- [PROBLEM REQUIREMENTS] Tally the lines below that contain the word "have". Only the number should be returned.

- [Source texts of formatted documents]
•••••
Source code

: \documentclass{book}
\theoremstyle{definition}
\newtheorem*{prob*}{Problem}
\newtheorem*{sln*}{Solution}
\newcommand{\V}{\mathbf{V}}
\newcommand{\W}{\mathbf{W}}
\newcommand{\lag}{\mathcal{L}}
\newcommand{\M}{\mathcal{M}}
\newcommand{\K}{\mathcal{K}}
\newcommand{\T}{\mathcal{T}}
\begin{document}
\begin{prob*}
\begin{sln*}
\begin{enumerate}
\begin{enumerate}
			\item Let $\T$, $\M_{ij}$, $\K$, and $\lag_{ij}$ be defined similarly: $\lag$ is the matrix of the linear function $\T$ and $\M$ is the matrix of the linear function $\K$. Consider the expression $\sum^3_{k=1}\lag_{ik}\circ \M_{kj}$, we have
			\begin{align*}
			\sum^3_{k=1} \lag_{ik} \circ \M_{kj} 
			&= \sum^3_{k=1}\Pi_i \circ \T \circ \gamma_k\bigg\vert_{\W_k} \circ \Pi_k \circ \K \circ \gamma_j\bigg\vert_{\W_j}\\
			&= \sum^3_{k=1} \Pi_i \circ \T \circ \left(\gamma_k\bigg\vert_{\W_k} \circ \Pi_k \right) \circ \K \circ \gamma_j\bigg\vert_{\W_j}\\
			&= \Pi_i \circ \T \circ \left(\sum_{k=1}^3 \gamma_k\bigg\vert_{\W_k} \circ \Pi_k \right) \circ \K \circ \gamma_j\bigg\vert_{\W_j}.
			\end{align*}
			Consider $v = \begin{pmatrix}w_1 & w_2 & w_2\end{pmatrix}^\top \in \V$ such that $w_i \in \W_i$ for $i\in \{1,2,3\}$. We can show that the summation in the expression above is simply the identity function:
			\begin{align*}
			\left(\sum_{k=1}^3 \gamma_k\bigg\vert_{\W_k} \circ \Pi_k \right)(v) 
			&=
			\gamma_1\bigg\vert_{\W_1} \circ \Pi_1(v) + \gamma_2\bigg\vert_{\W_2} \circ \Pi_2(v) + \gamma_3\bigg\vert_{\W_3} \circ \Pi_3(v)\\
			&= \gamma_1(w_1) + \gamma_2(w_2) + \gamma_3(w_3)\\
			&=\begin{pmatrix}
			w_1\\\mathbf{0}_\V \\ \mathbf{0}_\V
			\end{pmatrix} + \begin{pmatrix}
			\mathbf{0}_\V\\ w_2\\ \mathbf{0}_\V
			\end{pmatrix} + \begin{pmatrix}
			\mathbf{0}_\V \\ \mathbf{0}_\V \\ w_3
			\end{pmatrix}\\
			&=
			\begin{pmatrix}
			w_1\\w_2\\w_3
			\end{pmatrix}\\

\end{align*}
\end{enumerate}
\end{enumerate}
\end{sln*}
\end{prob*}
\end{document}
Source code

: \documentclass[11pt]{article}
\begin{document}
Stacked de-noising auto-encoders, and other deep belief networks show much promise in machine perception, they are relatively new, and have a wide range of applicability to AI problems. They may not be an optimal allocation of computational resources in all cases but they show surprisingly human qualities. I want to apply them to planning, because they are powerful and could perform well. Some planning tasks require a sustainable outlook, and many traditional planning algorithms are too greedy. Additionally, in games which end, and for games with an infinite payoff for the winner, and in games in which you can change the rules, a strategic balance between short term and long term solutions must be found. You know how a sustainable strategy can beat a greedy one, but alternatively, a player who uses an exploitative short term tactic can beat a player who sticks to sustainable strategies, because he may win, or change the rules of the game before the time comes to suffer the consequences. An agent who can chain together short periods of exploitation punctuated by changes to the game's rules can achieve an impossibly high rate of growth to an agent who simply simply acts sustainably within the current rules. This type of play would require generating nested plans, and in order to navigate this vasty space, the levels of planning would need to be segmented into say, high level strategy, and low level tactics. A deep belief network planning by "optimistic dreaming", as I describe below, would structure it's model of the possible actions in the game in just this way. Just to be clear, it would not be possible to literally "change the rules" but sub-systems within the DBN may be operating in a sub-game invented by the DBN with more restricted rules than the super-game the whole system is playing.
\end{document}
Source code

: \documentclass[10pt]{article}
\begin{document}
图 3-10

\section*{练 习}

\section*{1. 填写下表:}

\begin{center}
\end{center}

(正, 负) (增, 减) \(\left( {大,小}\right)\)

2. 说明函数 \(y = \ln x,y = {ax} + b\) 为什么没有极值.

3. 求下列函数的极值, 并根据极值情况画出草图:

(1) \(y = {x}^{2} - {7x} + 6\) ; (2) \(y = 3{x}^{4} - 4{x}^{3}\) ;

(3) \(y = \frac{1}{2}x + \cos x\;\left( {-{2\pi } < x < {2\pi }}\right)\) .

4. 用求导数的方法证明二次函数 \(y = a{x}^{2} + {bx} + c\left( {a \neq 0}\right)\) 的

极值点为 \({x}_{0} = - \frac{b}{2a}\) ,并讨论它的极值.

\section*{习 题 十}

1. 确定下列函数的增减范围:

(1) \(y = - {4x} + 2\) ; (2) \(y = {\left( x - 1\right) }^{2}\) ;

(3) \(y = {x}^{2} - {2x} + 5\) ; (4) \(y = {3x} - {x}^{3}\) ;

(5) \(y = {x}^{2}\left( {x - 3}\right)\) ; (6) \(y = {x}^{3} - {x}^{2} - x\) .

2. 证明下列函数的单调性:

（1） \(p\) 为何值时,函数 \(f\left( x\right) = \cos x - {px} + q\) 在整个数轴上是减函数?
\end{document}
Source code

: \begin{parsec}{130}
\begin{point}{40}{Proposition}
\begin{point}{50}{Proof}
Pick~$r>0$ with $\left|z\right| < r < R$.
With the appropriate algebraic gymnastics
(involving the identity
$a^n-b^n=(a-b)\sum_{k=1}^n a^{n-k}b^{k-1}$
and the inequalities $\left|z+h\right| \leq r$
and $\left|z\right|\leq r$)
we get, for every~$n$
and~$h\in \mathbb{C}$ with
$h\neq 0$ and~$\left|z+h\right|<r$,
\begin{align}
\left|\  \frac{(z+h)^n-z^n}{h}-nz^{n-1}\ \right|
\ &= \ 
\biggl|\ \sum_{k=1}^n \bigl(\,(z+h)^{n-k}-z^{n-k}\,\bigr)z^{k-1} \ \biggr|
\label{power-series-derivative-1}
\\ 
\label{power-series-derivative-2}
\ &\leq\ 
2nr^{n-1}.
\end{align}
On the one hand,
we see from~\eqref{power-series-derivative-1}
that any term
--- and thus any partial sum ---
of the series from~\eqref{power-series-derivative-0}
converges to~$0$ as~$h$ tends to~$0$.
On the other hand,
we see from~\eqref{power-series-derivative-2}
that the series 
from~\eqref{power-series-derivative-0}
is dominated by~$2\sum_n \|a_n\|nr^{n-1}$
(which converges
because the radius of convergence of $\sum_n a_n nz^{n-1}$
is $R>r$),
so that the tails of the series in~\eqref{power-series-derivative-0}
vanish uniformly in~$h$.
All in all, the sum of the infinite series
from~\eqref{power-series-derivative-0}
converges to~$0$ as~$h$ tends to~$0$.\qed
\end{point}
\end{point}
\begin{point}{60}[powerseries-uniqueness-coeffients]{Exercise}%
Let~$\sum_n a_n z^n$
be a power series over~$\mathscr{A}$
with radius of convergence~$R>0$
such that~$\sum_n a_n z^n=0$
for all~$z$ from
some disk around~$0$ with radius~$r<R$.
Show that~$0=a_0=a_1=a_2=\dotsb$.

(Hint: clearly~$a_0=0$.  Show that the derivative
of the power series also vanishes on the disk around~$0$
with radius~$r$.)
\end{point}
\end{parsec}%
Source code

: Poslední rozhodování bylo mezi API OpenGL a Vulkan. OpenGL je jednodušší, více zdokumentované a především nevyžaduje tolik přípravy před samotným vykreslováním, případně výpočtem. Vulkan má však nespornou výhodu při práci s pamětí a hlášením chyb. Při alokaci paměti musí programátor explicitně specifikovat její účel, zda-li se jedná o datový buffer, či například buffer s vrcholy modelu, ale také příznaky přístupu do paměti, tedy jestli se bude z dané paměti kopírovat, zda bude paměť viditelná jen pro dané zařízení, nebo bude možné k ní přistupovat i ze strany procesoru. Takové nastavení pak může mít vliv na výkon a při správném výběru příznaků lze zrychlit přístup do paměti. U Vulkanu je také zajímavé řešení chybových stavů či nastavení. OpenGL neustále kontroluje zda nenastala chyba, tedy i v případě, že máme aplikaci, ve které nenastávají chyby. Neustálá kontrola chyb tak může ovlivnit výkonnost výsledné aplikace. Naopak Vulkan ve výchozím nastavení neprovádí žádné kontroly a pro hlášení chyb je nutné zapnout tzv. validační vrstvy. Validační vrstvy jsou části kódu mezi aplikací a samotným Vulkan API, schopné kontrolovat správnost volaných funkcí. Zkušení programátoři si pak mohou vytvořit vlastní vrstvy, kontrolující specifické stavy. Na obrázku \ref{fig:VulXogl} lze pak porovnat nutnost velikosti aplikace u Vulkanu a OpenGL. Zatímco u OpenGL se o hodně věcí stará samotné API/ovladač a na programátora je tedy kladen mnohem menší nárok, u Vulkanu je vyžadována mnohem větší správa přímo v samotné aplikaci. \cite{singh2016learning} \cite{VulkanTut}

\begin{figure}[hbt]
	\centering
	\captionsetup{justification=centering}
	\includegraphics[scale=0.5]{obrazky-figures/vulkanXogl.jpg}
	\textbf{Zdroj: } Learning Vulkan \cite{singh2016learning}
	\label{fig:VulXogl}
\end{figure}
•••••
- [PROBLEM SOLUTION] 2